Data supplied -
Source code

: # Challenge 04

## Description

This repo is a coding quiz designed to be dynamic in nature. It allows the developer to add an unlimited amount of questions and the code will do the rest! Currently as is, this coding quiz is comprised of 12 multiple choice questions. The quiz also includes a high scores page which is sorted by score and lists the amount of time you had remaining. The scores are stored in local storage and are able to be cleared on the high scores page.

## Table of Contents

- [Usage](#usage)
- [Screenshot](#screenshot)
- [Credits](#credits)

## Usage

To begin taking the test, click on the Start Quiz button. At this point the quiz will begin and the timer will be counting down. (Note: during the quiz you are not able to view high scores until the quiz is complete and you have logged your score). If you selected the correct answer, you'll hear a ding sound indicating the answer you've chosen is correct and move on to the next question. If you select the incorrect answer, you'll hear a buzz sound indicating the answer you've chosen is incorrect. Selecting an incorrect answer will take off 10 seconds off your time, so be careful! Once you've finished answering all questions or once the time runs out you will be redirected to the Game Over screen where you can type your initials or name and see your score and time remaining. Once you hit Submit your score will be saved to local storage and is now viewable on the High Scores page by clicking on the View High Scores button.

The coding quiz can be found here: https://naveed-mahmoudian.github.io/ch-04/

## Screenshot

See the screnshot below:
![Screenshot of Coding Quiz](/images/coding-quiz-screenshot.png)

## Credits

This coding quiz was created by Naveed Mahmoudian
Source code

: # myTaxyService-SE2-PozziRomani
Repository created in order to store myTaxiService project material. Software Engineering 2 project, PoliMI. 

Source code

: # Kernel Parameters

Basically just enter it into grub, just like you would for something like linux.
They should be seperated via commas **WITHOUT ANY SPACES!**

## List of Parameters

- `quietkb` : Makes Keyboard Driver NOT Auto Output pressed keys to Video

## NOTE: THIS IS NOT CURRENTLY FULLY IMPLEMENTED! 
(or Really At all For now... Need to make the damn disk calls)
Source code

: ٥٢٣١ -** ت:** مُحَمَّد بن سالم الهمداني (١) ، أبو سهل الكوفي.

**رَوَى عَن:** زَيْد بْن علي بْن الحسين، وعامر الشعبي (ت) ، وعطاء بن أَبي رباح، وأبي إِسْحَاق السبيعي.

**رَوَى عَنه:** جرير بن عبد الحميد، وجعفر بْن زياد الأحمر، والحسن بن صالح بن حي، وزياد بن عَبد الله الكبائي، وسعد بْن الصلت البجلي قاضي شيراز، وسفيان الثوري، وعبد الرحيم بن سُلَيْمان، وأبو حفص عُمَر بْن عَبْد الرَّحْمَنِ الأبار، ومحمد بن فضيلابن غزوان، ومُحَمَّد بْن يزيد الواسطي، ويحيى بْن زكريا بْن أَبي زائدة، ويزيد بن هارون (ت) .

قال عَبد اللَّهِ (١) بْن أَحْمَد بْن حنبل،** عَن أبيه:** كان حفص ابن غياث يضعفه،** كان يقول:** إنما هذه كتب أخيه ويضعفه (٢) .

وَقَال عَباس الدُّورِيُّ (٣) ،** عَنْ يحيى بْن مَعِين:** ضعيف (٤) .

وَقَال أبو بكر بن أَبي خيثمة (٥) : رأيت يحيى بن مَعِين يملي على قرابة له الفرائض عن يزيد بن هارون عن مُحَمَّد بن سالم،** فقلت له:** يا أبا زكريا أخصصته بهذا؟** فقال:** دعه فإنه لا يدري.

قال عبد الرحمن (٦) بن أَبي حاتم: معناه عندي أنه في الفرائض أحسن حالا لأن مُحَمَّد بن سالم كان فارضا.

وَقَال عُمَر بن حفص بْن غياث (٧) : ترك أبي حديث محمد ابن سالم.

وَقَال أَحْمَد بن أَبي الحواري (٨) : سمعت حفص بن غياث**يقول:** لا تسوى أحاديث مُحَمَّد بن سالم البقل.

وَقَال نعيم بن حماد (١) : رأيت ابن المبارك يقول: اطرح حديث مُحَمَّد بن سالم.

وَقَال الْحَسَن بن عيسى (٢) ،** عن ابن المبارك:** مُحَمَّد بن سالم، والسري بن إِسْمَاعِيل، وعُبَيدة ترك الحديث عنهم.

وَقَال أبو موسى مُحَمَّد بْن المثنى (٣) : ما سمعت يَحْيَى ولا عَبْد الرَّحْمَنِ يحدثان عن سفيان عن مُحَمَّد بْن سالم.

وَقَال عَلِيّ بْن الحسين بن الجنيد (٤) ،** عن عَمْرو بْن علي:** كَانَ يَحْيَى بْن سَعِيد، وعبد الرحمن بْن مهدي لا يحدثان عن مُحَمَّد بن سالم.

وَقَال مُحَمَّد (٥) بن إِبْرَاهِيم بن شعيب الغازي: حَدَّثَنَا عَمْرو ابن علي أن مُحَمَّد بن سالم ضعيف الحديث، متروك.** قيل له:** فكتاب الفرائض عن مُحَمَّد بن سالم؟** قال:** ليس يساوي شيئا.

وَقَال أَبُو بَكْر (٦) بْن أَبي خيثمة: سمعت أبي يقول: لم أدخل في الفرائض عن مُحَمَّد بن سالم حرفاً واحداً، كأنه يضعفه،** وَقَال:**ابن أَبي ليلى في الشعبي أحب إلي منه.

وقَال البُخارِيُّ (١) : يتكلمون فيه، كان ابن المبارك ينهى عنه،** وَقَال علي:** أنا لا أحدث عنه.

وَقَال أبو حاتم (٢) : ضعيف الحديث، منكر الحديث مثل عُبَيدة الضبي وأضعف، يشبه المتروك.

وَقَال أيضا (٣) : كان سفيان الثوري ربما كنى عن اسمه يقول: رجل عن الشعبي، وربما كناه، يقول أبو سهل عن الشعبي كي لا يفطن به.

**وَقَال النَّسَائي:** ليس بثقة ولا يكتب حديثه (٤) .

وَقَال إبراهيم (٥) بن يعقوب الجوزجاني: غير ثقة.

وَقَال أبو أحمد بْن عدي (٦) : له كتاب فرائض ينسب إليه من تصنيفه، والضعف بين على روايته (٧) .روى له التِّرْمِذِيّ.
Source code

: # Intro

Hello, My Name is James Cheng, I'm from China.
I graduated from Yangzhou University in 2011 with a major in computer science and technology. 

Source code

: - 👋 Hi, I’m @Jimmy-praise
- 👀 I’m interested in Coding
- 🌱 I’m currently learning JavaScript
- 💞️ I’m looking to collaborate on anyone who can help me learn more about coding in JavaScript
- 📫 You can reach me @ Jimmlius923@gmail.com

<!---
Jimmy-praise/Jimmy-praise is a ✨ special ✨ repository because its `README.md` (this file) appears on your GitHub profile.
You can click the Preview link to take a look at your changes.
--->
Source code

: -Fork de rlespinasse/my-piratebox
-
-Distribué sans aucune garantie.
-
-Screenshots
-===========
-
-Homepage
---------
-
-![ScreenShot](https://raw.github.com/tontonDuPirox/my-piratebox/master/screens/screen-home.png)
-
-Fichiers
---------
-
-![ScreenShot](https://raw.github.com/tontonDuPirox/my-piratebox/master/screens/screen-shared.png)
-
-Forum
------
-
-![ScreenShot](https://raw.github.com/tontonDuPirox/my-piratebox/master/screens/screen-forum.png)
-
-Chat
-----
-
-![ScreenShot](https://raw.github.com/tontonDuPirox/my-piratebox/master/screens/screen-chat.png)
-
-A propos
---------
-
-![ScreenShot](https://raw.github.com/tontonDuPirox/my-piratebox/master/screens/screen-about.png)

Problem to solve -
Your answer should consist of the lines from the line with "## NOTE: THIS" to the line with "وَقَال أَحْمَد بن" above, repeated exactly, both ends included.

Output of the task -
## NOTE: THIS IS NOT CURRENTLY FULLY IMPLEMENTED! 
(or Really At all For now... Need to make the damn disk calls)
Source code

: ٥٢٣١ -** ت:** مُحَمَّد بن سالم الهمداني (١) ، أبو سهل الكوفي.

**رَوَى عَن:** زَيْد بْن علي بْن الحسين، وعامر الشعبي (ت) ، وعطاء بن أَبي رباح، وأبي إِسْحَاق السبيعي.

**رَوَى عَنه:** جرير بن عبد الحميد، وجعفر بْن زياد الأحمر، والحسن بن صالح بن حي، وزياد بن عَبد الله الكبائي، وسعد بْن الصلت البجلي قاضي شيراز، وسفيان الثوري، وعبد الرحيم بن سُلَيْمان، وأبو حفص عُمَر بْن عَبْد الرَّحْمَنِ الأبار، ومحمد بن فضيلابن غزوان، ومُحَمَّد بْن يزيد الواسطي، ويحيى بْن زكريا بْن أَبي زائدة، ويزيد بن هارون (ت) .

قال عَبد اللَّهِ (١) بْن أَحْمَد بْن حنبل،** عَن أبيه:** كان حفص ابن غياث يضعفه،** كان يقول:** إنما هذه كتب أخيه ويضعفه (٢) .

وَقَال عَباس الدُّورِيُّ (٣) ،** عَنْ يحيى بْن مَعِين:** ضعيف (٤) .

وَقَال أبو بكر بن أَبي خيثمة (٥) : رأيت يحيى بن مَعِين يملي على قرابة له الفرائض عن يزيد بن هارون عن مُحَمَّد بن سالم،** فقلت له:** يا أبا زكريا أخصصته بهذا؟** فقال:** دعه فإنه لا يدري.

قال عبد الرحمن (٦) بن أَبي حاتم: معناه عندي أنه في الفرائض أحسن حالا لأن مُحَمَّد بن سالم كان فارضا.

وَقَال عُمَر بن حفص بْن غياث (٧) : ترك أبي حديث محمد ابن سالم.

وَقَال أَحْمَد بن أَبي الحواري (٨) : سمعت حفص بن غياث**يقول:** لا تسوى أحاديث مُحَمَّد بن سالم البقل.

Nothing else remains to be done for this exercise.